I’ve done a little more reading. I found that Sprague was not the first time the Supreme Court ruled on procedural questions related to an amendment proposal. That appears to have been Hawke v Smith in 1920. There was also Dillon v Gloss in 1921, Sprague in 1931, and Coleman v. Miller in 1939.
All of these decisions were addressing procedural issues in amendment proposals. So you may be thinking what’s my point?
Suppose the SDMB had existed back in 1914. And I had posted a question asking if the Supreme Court had the authority to rule on procedural issues related to an amendment proposal. People might have responded quite factually that the Supreme Court had never issued such a decision. And they might have concluded from that, that the Supreme Court never would rule on a procedural issue related to an amendment proposal.
But the Supreme Court has now done this at least four time since 1914.
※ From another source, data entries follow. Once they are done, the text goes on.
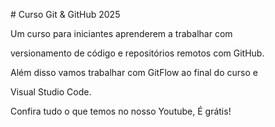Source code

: \# Curso Git \& GitHub 2025



Um curso para iniciantes aprenderem a trabalhar com 

versionamento de código e repositórios remotos com GitHub.



Além disso vamos trabalhar com GitFlow ao final do curso e

Visual Studio Code.



Confira tudo o que temos no nosso Youtube, É grátis!


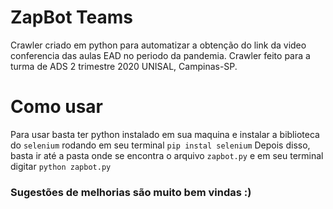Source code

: # ZapBot Teams

Crawler criado em python para automatizar a obtenção do link da video conferencia das aulas EAD no periodo da pandemia.
Crawler feito para a turma de ADS 2 trimestre 2020 UNISAL, Campinas-SP.

# Como usar

Para usar basta ter python instalado em sua maquina e instalar a biblioteca do `selenium` rodando em seu terminal `pip instal selenium`
Depois disso, basta ir até a pasta onde se encontra o arquivo `zapbot.py` e em seu terminal digitar `python zapbot.py`

### Sugestões de melhorias são muito bem vindas :)
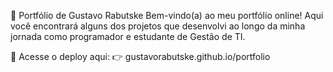 💼 Portfólio de Gustavo Rabutske
Bem-vindo(a) ao meu portfólio online! Aqui você encontrará alguns dos projetos que desenvolvi ao longo da minha jornada como programador e estudante de Gestão de TI.

🔗 Acesse o deploy aqui:
👉 gustavorabutske.github.io/portfolio
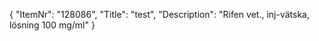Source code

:{
  "ItemNr": "128086",
  "Title": "test",
  "Description": "Rifen vet., inj-vätska, lösning 100 mg/ml"
}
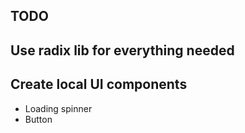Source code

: ## TODO

## Use radix lib for everything needed

## Create local UI components
- Loading spinner
- Button
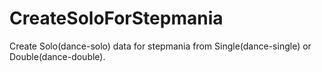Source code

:# CreateSoloForStepmania
Create Solo(dance-solo) data for stepmania from Single(dance-single) or Double(dance-double).

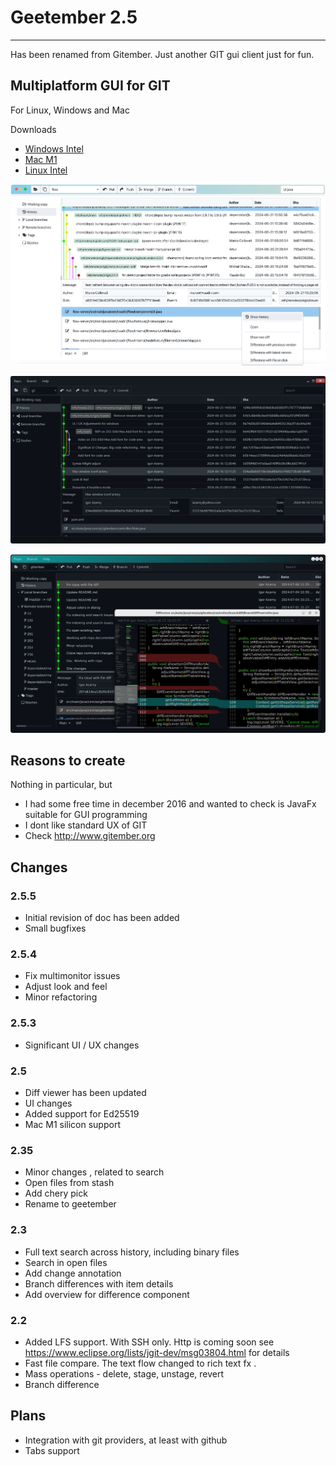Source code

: # Geetember 2.5
---
Has been renamed from Gitember. Just another GIT gui client just for fun. 

## Multiplatform GUI for GIT

For Linux, Windows and Mac

Downloads
 * [Windows Intel](http://gitember.org/Gitember2.5.msi)
 * [Mac M1](http://gitember.org/Gitember2.5.dmg)
 * [Linux Intel](http://gitember.org/Gitember2.5.deb)
 

![Mac Version](site/assets/img/gallery/gallery-1.png)

![Gitember](site/assets/img/gallery/gallery-4.png)

![Linux](site/assets/img/gallery/gallery-9.png)

## Reasons to create 

Nothing in particular, but 
 * I had some free time in december 2016 and wanted to check is JavaFx suitable for GUI programming
 * I dont like standard UX of GIT
 * Check http://www.gitember.org

## Changes


### 2.5.5
* Initial revision of doc has been added
* Small bugfixes

### 2.5.4
* Fix multimonitor issues
* Adjust look and feel
* Minor refactoring

### 2.5.3
* Significant UI / UX changes 

### 2.5 
 * Diff viewer has been updated
 * UI changes
 * Added support for Ed25519
 * Mac M1 silicon support

### 2.35
 * Minor changes , related to search 
 * Open files from stash 
 * Add chery pick 
 * Rename to geetember 

### 2.3
 * Full text search across history, including binary files
 * Search in open files
 * Add change annotation
 * Branch differences with item details
 * Add overview for difference component 

### 2.2
 * Added LFS support. With SSH only. Http is coming soon see  https://www.eclipse.org/lists/jgit-dev/msg03804.html for details
 * Fast file compare. The text flow changed to rich text fx .
 * Mass operations - delete, stage, unstage, revert
 * Branch difference

 

## Plans 

 * Integration with git providers, at least with github
 * Tabs support

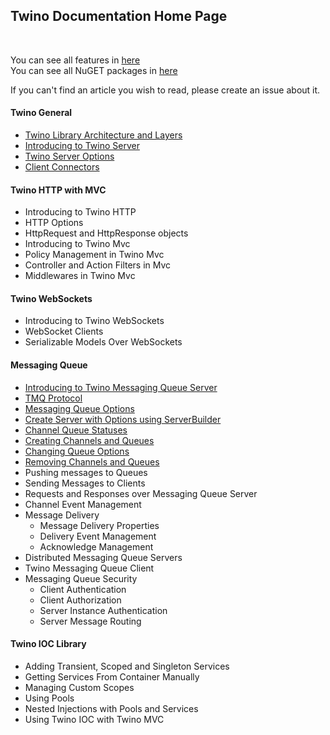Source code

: ## Twino Documentation Home Page
<br>

You can see all features in [here](https://github.com/mhelvacikoylu/twino/blob/v2/docs/Features.MD)<br>
You can see all NuGET packages in [here](https://github.com/mhelvacikoylu/twino/blob/v2/docs/Packages.MD)<br>

If you can't find an article you wish to read, please create an issue about it.

#### Twino General

* [Twino Library Architecture and Layers](https://github.com/mhelvacikoylu/twino/blob/v2/docs/general/Architecture.MD)
* [Introducing to Twino Server](https://github.com/mhelvacikoylu/twino/blob/v2/docs/general/Introduce.MD)
* [Twino Server Options](https://github.com/mhelvacikoylu/twino/blob/v2/docs/general/Options.MD)
* [Client Connectors](https://github.com/mhelvacikoylu/twino/blob/v2/docs/general/Connectors.MD)

#### Twino HTTP with MVC

* Introducing to Twino HTTP
* HTTP Options
* HttpRequest and HttpResponse objects
* Introducing to Twino Mvc
* Policy Management in Twino Mvc
* Controller and Action Filters in Mvc
* Middlewares in Twino Mvc

#### Twino WebSockets

* Introducing to Twino WebSockets
* WebSocket Clients
* Serializable Models Over WebSockets

#### Messaging Queue

* [Introducing to Twino Messaging Queue Server](https://github.com/mhelvacikoylu/twino/blob/v2/docs/mq/Introduce.MD)
* [TMQ Protocol](https://github.com/mhelvacikoylu/twino/blob/v2/docs/mq/TMQ%20Protocol.MD)
* [Messaging Queue Options](https://github.com/mhelvacikoylu/twino/blob/v2/docs/mq/Options.MD)
* [Create Server with Options using ServerBuilder](https://github.com/mhelvacikoylu/twino/blob/v2/docs/mq/ServerBuilder.MD)
* [Channel Queue Statuses](https://github.com/mhelvacikoylu/twino/blob/v2/docs/mq/Queue%20Statuses.MD)
* [Creating Channels and Queues](https://github.com/mhelvacikoylu/twino/blob/v2/docs/mq/QueueCreation.MD)
* [Changing Queue Options](https://github.com/mhelvacikoylu/twino/blob/v2/docs/mq/QueueUpdate.MD)
* [Removing Channels and Queues](https://github.com/mhelvacikoylu/twino/blob/v2/docs/mq/QueueRemoving.MD)
* Pushing messages to Queues
* Sending Messages to Clients
* Requests and Responses over Messaging Queue Server
* Channel Event Management
* Message Delivery
  * Message Delivery Properties
  * Delivery Event Management
  * Acknowledge Management
* Distributed Messaging Queue Servers
* Twino Messaging Queue Client
* Messaging Queue Security
  * Client Authentication
  * Client Authorization
  * Server Instance Authentication
  * Server Message Routing

#### Twino IOC Library

* Adding Transient, Scoped and Singleton Services
* Getting Services From Container Manually
* Managing Custom Scopes
* Using Pools
* Nested Injections with Pools and Services
* Using Twino IOC with Twino MVC
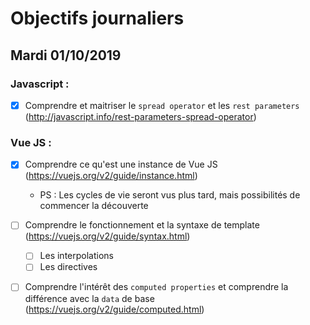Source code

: # Objectifs journaliers

## Mardi 01/10/2019

### Javascript :

  * [x] Comprendre et maitriser le `spread operator` et les `rest parameters`
    (http://javascript.info/rest-parameters-spread-operator)

### Vue JS : 

  * [x] Comprendre ce qu'est une instance de Vue JS (https://vuejs.org/v2/guide/instance.html)
    * PS : Les cycles de vie seront vus plus tard, mais possibilités de commencer la découverte

  * [ ] Comprendre le fonctionnement et la syntaxe de template (https://vuejs.org/v2/guide/syntax.html)
    * [ ] Les interpolations
    * [ ] Les directives

  * [ ] Comprendre l'intérêt des `computed properties` et comprendre la
      différence avec la `data` de base
      (https://vuejs.org/v2/guide/computed.html)
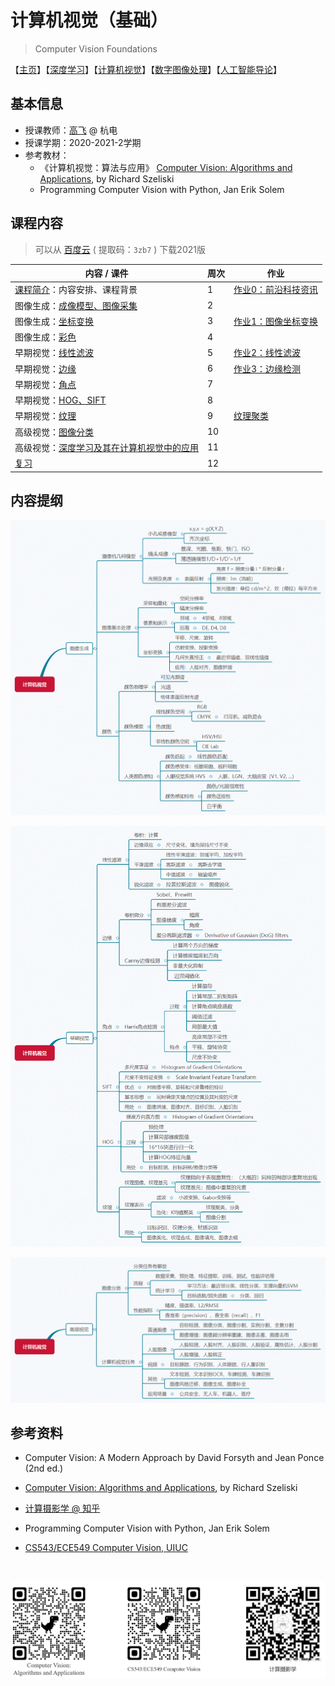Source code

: # 计算机视觉（基础）

> Computer Vision Foundations

【[主页](https://aiart.live/courses/)】【[深度学习](https://aiart.live/courses/dl.html)】【[计算机视觉](https://aiart.live/courses/cv.html)】【[数字图像处理](https://aiart.live/courses/dip.html)】【[人工智能导论](https://aiart.live/courses/intro2ai.html)】

## 基本信息

- 授课教师：[高飞](http://aiart.live) @ 杭电
- 授课学期：2020-2021-2学期
- 参考教材：
  - 《计算机视觉：算法与应用》
    [Computer Vision: Algorithms and Applications](https://szeliski.org/Book/), by Richard Szeliski
  - Programming Computer Vision with Python, Jan Erik Solem

## 课程内容

> 可以从 [百度云](https://pan.baidu.com/s/1aSCzfstViyukKwRmpdgtpw) ( 提取码：`3zb7` ) 下载2021版

| 内容 / 课件                                  | 周次   | 作业                                |
| ---------------------------------------- | ---- | --------------------------------- |
| [课程简介](计算机视觉基础/CV-01课程简介.pdf)：内容安排、课程背景  | 1    | [作业0：前沿科技资讯](计算机视觉基础/TechNews.md) |
| 图像生成：[成像模型、图像采集](计算机视觉基础/CV-02图像生成：图像采集.pdf) | 2    |                                   |
| 图像生成：[坐标变换](计算机视觉基础/CV-04图像生成：坐标变换.pdf)  | 3    | [作业1：图像坐标变换](计算机视觉基础/作业1图像生成.md)  |
| 图像生成：[彩色](计算机视觉基础/CV-03图像生成：颜色.pdf)      | 4    |                                   |
| 早期视觉：[线性滤波](计算机视觉基础/CV-05早期视觉：线性滤波.pdf)  | 5    | [作业2：线性滤波](计算机视觉基础/作业2线性滤波.md)    |
| 早期视觉：[边缘](计算机视觉基础/CV-06早期视觉：边缘.pdf)      | 6    | [作业3：边缘检测](计算机视觉基础/作业3边缘检测.md)    |
| 早期视觉：[角点](计算机视觉基础/CV-07早期视觉：角点corner.pdf) | 7    |                                   |
| 早期视觉：[HOG、SIFT](计算机视觉基础/CV-08早期视觉：HOG-SIFT.pdf) | 8    |                                   |
| 早期视觉：[纹理](计算机视觉基础/CV-09早期视觉：纹理.pdf)      | 9    | [纹理聚类](计算机视觉基础/作业4纹理聚类.md)        |
| 高级视觉：[图像分类](计算机视觉基础/CV-10图像分类.pdf)       | 10   |                                   |
| 高级视觉：[深度学习及其在计算机视觉中的应用](计算机视觉基础/CV-11深度学习及其在计算机视觉中的应用.pdf) | 11   |                                   |
| [复习](计算机视觉基础/cv_all.png)                 | 12   |                                   |

## 内容提纲

![](计算机视觉基础/cv_base.png)

![](计算机视觉基础/cv_low.png)

![](计算机视觉基础/cv_high.png)

## 参考资料

- Computer Vision: A Modern Approach by David Forsyth and Jean Ponce (2nd ed.)

- [Computer Vision: Algorithms and Applications](https://szeliski.org/Book/), by Richard Szeliski

- [计算摄影学 @ 知乎](https://www.zhihu.com/column/hawkcp)

- Programming Computer Vision with Python, Jan Erik Solem

- [CS543/ECE549 Computer Vision, UIUC](https://courses.engr.illinois.edu/)

  ​

![cv_qrcode](计算机视觉基础/cv_qrcode.jpg)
It’s now 2024. I’m asking asking if the Supreme Court had the authority to rule on substantive issues related to an amendment proposal. People are responding factually that the Supreme Court had never issued such a decision. And they appear to be concluding from that, that the Supreme Court never will rule on a substantive issue related to an amendment proposal.
Okay, now can somebody explain to me what factors exist in 2024 that justify making this prediction of what the Supreme Court might do in the future that were not factors in 1914?